The data.

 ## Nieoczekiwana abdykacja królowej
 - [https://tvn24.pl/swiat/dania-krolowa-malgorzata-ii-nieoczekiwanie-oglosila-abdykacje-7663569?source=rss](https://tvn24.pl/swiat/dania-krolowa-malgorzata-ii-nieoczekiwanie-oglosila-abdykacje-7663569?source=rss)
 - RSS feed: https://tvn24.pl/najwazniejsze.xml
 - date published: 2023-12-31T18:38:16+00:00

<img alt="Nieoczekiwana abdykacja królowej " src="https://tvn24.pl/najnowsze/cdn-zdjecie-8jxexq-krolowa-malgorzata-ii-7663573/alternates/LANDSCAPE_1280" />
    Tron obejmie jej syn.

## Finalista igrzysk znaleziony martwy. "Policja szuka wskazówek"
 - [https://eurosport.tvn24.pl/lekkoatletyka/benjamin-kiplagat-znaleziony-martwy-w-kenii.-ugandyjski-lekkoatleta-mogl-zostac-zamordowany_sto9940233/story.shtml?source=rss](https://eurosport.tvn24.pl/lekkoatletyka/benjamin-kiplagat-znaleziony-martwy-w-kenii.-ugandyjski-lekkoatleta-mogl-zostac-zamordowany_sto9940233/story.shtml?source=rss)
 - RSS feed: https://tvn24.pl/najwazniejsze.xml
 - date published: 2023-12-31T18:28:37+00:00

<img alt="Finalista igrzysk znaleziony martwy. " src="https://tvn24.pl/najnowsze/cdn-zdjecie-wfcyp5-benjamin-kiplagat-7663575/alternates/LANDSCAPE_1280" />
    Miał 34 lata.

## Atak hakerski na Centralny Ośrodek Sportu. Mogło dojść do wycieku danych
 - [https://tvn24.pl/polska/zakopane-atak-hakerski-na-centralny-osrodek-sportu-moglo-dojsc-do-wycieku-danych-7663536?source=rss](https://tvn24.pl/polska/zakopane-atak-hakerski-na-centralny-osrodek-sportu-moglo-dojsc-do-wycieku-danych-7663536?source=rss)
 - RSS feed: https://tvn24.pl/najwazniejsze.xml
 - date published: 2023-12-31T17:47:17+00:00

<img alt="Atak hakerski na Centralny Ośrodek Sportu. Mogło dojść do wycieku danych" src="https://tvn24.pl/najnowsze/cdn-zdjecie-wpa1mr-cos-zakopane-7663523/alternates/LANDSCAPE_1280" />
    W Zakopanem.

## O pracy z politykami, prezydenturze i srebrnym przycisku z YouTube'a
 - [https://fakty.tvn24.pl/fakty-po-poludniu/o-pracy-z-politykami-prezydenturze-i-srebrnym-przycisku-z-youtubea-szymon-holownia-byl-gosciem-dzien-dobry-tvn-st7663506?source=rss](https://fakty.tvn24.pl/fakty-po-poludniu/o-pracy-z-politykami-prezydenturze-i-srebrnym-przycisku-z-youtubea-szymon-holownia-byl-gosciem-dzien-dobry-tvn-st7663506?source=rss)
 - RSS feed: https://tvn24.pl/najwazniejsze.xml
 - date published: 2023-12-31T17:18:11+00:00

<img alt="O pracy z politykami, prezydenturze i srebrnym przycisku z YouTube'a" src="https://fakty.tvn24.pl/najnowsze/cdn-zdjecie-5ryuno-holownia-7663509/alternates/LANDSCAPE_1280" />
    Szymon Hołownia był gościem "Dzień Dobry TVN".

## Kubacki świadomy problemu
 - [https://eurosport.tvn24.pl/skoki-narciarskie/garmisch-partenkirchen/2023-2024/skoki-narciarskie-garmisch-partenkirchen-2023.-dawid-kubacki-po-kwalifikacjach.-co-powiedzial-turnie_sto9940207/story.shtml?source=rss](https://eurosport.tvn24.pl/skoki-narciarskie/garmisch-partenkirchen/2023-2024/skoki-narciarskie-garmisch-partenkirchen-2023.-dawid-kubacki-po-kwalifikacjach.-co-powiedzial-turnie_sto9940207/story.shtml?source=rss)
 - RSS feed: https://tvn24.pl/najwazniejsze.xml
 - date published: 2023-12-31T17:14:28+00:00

---

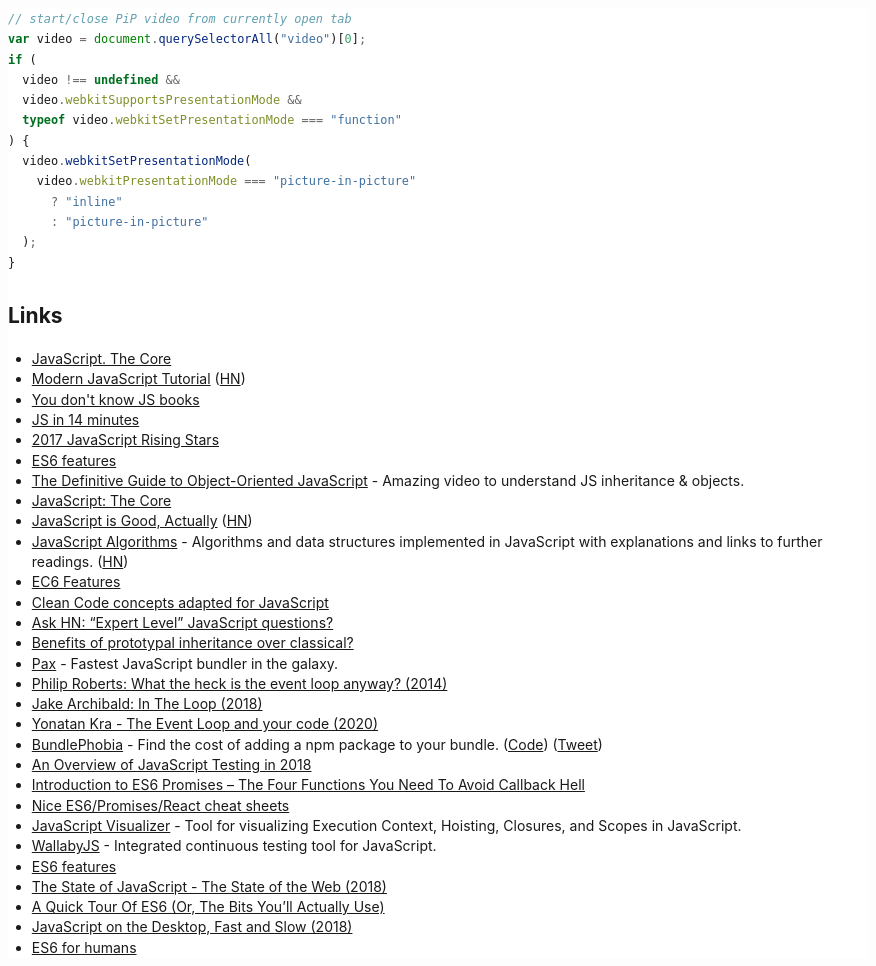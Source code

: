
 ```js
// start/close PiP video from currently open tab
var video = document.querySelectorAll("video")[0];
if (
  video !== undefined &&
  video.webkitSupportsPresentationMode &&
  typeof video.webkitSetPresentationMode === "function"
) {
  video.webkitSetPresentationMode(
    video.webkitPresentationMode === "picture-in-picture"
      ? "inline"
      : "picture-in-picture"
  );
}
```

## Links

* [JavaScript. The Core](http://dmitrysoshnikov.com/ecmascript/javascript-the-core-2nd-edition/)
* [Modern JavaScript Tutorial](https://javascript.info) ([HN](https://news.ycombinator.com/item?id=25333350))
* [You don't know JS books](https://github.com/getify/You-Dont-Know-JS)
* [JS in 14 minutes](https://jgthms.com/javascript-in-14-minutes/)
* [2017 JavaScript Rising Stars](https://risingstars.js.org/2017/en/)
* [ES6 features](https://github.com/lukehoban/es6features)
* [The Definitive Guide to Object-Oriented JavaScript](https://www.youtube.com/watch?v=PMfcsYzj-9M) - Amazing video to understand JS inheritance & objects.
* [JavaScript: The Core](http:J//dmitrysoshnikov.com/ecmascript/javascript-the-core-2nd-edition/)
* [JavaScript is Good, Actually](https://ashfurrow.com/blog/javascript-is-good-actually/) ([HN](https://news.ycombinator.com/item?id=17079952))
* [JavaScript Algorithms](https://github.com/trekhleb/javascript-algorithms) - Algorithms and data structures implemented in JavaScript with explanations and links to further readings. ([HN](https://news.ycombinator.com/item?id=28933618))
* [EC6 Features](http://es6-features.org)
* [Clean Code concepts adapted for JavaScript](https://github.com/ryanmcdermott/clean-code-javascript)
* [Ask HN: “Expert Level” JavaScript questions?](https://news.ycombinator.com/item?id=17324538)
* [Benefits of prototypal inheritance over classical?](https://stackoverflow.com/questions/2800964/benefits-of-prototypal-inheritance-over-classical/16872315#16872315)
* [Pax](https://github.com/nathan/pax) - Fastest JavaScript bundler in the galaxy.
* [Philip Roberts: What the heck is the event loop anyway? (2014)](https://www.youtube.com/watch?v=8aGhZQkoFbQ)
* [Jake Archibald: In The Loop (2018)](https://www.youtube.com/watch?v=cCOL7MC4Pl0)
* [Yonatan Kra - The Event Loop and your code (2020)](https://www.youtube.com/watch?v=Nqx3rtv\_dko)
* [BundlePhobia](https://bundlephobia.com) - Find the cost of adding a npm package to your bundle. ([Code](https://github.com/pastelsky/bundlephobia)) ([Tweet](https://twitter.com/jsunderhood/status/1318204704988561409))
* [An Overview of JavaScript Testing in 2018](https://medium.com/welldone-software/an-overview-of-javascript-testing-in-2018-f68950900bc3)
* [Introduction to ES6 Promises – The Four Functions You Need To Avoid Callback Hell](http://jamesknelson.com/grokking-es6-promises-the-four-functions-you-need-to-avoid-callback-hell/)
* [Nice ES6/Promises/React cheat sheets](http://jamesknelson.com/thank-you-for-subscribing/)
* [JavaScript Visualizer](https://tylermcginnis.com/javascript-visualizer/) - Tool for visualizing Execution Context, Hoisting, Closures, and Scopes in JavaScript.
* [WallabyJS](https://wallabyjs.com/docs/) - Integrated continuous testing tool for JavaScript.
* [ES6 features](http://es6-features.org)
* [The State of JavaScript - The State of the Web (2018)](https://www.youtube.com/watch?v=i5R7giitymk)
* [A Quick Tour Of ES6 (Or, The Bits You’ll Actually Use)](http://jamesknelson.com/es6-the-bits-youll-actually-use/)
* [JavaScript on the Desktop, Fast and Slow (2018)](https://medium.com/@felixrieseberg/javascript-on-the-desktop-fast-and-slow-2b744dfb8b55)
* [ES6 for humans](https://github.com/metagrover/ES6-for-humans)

Task brief. In the records above, find each line with the word "Mogło" and copy it.

Task answer.
## Atak hakerski na Centralny Ośrodek Sportu. Mogło dojść do wycieku danych
<img alt="Atak hakerski na Centralny Ośrodek Sportu. Mogło dojść do wycieku danych" src="https://tvn24.pl/najnowsze/cdn-zdjecie-wpa1mr-cos-zakopane-7663523/alternates/LANDSCAPE_1280" />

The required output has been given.